Between the line containing "MEHDİ'NİN KAYBOLUŞUNDA" and the line containing "Hadislerde Hz. Mehdi'nin" lies a run of lines; give that run again exactly, with both of those lines, and nothing else from the entries below.

* * * * *

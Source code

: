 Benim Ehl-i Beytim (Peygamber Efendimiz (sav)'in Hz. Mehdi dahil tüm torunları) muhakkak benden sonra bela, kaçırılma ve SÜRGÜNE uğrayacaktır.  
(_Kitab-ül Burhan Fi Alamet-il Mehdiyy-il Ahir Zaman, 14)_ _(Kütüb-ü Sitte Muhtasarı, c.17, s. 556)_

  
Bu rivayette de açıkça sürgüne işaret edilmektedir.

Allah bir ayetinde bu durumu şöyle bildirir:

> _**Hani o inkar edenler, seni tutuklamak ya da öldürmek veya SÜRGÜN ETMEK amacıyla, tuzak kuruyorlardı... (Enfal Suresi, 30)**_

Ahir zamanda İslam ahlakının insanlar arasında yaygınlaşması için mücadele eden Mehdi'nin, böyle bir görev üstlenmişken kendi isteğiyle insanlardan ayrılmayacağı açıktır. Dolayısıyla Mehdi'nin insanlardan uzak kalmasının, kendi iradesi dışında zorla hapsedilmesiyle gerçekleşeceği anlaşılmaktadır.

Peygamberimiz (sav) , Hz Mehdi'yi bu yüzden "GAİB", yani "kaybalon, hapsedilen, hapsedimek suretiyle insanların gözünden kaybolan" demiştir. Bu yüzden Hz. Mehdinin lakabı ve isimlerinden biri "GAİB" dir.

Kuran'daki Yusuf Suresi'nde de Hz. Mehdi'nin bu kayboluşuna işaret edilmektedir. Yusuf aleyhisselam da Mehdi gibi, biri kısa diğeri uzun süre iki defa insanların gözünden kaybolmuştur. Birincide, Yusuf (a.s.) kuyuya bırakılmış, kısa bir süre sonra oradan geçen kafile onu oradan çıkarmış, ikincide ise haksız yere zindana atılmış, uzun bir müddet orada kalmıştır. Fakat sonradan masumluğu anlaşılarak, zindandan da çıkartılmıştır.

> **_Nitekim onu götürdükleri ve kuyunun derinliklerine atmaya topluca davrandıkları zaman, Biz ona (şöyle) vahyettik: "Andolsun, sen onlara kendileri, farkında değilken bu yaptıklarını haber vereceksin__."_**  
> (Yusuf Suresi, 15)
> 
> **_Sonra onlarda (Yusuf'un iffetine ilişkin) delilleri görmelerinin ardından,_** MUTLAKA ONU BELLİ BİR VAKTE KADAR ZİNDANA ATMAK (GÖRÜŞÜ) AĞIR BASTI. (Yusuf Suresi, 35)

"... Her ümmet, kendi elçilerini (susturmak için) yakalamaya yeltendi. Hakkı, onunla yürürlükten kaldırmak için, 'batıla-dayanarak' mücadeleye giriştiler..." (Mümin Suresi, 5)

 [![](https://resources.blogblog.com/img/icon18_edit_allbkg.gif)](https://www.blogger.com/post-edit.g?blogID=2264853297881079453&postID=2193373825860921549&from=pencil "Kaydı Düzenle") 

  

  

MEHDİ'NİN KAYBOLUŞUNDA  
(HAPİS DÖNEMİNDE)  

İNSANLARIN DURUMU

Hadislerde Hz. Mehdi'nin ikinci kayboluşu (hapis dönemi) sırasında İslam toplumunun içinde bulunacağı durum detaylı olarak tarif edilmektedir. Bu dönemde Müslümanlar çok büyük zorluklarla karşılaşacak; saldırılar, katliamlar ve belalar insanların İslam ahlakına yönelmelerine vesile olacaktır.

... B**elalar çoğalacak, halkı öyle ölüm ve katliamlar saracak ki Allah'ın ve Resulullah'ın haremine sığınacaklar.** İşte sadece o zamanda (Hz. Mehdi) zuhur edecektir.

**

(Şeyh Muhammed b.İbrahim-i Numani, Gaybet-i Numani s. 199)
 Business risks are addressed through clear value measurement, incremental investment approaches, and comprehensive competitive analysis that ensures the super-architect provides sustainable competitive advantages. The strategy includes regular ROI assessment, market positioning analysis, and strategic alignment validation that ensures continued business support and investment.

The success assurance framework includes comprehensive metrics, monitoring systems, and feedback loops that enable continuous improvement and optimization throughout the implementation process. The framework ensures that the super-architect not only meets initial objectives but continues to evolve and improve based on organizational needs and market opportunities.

* * * * *

▶ **SOLUTION**
MEHDİ'NİN KAYBOLUŞUNDA  
(HAPİS DÖNEMİNDE)  

İNSANLARIN DURUMU

Hadislerde Hz. Mehdi'nin ikinci kayboluşu (hapis dönemi) sırasında İslam toplumunun içinde bulunacağı durum detaylı olarak tarif edilmektedir. Bu dönemde Müslümanlar çok büyük zorluklarla karşılaşacak; saldırılar, katliamlar ve belalar insanların İslam ahlakına yönelmelerine vesile olacaktır.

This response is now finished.